======== Data listing

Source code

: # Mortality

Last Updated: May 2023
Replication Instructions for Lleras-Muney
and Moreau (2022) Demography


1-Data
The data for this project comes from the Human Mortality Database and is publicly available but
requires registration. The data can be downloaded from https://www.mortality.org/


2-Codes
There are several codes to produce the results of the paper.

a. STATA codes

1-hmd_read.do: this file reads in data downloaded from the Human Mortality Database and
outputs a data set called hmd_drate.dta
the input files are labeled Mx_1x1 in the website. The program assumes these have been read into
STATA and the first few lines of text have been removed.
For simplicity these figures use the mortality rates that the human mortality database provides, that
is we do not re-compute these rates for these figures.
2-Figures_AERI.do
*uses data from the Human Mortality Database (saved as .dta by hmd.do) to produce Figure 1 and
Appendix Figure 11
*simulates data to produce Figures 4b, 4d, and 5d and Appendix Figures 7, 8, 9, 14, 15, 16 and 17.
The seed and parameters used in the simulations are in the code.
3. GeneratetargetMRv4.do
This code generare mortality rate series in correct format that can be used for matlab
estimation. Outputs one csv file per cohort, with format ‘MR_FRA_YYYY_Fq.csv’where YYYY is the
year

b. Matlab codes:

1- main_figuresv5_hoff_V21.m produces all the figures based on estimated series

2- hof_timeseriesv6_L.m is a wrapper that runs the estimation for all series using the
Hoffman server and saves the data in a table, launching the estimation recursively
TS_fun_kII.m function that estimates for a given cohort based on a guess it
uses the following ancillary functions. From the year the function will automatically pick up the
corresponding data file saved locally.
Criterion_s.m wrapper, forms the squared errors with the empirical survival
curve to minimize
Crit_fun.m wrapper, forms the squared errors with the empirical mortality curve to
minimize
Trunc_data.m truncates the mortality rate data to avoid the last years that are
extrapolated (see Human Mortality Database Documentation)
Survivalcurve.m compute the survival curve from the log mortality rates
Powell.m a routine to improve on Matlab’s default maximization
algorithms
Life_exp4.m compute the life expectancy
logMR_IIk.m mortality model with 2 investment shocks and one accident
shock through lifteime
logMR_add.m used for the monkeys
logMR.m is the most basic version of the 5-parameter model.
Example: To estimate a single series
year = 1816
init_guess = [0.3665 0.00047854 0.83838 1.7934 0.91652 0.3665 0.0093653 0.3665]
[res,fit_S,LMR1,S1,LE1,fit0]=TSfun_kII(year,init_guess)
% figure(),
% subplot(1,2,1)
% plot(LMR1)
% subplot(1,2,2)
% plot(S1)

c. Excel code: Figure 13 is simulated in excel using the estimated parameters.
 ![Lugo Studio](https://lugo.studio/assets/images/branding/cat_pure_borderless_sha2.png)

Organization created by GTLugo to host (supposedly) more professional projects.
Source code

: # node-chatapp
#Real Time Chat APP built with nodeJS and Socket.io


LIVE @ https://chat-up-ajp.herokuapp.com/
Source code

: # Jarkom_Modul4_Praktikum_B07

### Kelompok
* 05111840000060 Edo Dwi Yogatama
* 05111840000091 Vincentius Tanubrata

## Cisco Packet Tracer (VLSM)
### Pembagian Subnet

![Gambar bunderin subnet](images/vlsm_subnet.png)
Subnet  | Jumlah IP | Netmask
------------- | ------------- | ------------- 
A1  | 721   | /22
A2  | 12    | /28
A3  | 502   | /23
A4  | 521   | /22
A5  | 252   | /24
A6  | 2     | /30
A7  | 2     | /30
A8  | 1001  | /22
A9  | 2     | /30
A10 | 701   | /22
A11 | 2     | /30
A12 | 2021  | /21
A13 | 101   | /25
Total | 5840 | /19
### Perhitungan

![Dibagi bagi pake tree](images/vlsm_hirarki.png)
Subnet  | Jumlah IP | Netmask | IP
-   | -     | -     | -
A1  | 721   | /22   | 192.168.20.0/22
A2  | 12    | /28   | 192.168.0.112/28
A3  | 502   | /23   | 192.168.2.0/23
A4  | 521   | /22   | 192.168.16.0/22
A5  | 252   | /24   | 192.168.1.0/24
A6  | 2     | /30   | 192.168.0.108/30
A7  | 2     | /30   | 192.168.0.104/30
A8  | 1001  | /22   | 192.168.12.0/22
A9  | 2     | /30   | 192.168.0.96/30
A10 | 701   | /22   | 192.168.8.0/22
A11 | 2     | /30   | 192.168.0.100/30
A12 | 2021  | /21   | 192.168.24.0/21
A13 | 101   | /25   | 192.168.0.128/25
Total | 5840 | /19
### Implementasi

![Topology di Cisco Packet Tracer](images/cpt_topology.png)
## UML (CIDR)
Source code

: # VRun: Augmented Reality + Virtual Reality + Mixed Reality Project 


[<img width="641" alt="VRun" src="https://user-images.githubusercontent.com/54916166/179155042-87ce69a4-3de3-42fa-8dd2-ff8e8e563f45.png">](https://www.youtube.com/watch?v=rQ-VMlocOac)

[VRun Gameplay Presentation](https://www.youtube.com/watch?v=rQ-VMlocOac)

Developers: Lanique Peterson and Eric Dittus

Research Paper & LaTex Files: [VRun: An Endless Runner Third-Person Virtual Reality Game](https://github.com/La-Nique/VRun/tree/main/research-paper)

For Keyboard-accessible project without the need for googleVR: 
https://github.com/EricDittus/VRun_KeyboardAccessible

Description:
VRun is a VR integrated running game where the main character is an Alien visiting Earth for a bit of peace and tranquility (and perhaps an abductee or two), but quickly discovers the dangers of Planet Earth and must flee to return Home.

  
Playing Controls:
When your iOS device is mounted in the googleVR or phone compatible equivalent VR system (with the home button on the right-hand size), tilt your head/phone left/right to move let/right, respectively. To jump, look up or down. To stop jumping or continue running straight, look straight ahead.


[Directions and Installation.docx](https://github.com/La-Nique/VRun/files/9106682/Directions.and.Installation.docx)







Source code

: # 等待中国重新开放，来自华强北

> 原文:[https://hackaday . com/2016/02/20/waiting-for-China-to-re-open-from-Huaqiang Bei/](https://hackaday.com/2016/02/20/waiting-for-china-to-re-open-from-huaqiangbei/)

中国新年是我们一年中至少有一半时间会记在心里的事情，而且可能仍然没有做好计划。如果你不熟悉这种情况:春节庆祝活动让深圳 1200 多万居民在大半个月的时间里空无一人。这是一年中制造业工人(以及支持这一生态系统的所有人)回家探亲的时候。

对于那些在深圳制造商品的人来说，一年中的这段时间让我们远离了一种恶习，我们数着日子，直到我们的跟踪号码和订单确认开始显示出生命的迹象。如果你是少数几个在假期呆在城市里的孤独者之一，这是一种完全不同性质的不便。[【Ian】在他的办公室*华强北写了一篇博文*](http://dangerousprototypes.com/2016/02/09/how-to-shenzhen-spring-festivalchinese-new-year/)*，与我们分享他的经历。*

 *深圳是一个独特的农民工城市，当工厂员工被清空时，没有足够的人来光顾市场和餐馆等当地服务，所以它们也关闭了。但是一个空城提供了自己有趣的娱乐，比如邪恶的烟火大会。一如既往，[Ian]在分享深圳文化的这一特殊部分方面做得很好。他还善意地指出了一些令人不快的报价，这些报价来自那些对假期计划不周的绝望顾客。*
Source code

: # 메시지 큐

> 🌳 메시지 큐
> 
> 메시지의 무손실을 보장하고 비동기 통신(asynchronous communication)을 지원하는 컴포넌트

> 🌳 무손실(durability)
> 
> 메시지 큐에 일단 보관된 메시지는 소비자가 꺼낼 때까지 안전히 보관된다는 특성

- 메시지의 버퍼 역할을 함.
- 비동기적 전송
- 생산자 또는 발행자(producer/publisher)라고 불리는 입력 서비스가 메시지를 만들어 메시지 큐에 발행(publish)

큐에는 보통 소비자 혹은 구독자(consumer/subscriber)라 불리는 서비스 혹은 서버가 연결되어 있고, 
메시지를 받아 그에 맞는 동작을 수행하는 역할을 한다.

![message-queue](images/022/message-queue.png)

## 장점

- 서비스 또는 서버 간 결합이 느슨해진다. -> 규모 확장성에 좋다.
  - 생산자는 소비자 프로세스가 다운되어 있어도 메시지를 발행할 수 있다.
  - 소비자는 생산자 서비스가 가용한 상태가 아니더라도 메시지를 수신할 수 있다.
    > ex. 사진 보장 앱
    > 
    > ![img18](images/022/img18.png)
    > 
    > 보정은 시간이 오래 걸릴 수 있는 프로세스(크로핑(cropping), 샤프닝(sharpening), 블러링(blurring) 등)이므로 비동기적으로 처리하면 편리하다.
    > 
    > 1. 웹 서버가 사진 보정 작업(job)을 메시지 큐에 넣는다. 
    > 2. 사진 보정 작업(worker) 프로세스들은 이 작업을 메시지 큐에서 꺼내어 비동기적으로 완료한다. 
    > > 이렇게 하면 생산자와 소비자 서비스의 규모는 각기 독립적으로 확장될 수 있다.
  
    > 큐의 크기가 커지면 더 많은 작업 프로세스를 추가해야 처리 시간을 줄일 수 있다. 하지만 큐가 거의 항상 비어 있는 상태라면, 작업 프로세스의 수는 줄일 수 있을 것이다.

================

**Required action:** Please copy, exactly and with nothing else, the lines above beginning at the line that has "extrapolated (see Human" and ending with the line that has "## UML (CIDR)".

**Answer space:**
extrapolated (see Human Mortality Database Documentation)
Survivalcurve.m compute the survival curve from the log mortality rates
Powell.m a routine to improve on Matlab’s default maximization
algorithms
Life_exp4.m compute the life expectancy
logMR_IIk.m mortality model with 2 investment shocks and one accident
shock through lifteime
logMR_add.m used for the monkeys
logMR.m is the most basic version of the 5-parameter model.
Example: To estimate a single series
year = 1816
init_guess = [0.3665 0.00047854 0.83838 1.7934 0.91652 0.3665 0.0093653 0.3665]
[res,fit_S,LMR1,S1,LE1,fit0]=TSfun_kII(year,init_guess)
% figure(),
% subplot(1,2,1)
% plot(LMR1)
% subplot(1,2,2)
% plot(S1)

c. Excel code: Figure 13 is simulated in excel using the estimated parameters.
 ![Lugo Studio](https://lugo.studio/assets/images/branding/cat_pure_borderless_sha2.png)

Organization created by GTLugo to host (supposedly) more professional projects.
Source code

: # node-chatapp
#Real Time Chat APP built with nodeJS and Socket.io


LIVE @ https://chat-up-ajp.herokuapp.com/
Source code

: # Jarkom_Modul4_Praktikum_B07

### Kelompok
* 05111840000060 Edo Dwi Yogatama
* 05111840000091 Vincentius Tanubrata

## Cisco Packet Tracer (VLSM)
### Pembagian Subnet

![Gambar bunderin subnet](images/vlsm_subnet.png)
Subnet  | Jumlah IP | Netmask
------------- | ------------- | ------------- 
A1  | 721   | /22
A2  | 12    | /28
A3  | 502   | /23
A4  | 521   | /22
A5  | 252   | /24
A6  | 2     | /30
A7  | 2     | /30
A8  | 1001  | /22
A9  | 2     | /30
A10 | 701   | /22
A11 | 2     | /30
A12 | 2021  | /21
A13 | 101   | /25
Total | 5840 | /19
### Perhitungan

![Dibagi bagi pake tree](images/vlsm_hirarki.png)
Subnet  | Jumlah IP | Netmask | IP
-   | -     | -     | -
A1  | 721   | /22   | 192.168.20.0/22
A2  | 12    | /28   | 192.168.0.112/28
A3  | 502   | /23   | 192.168.2.0/23
A4  | 521   | /22   | 192.168.16.0/22
A5  | 252   | /24   | 192.168.1.0/24
A6  | 2     | /30   | 192.168.0.108/30
A7  | 2     | /30   | 192.168.0.104/30
A8  | 1001  | /22   | 192.168.12.0/22
A9  | 2     | /30   | 192.168.0.96/30
A10 | 701   | /22   | 192.168.8.0/22
A11 | 2     | /30   | 192.168.0.100/30
A12 | 2021  | /21   | 192.168.24.0/21
A13 | 101   | /25   | 192.168.0.128/25
Total | 5840 | /19
### Implementasi

![Topology di Cisco Packet Tracer](images/cpt_topology.png)
## UML (CIDR)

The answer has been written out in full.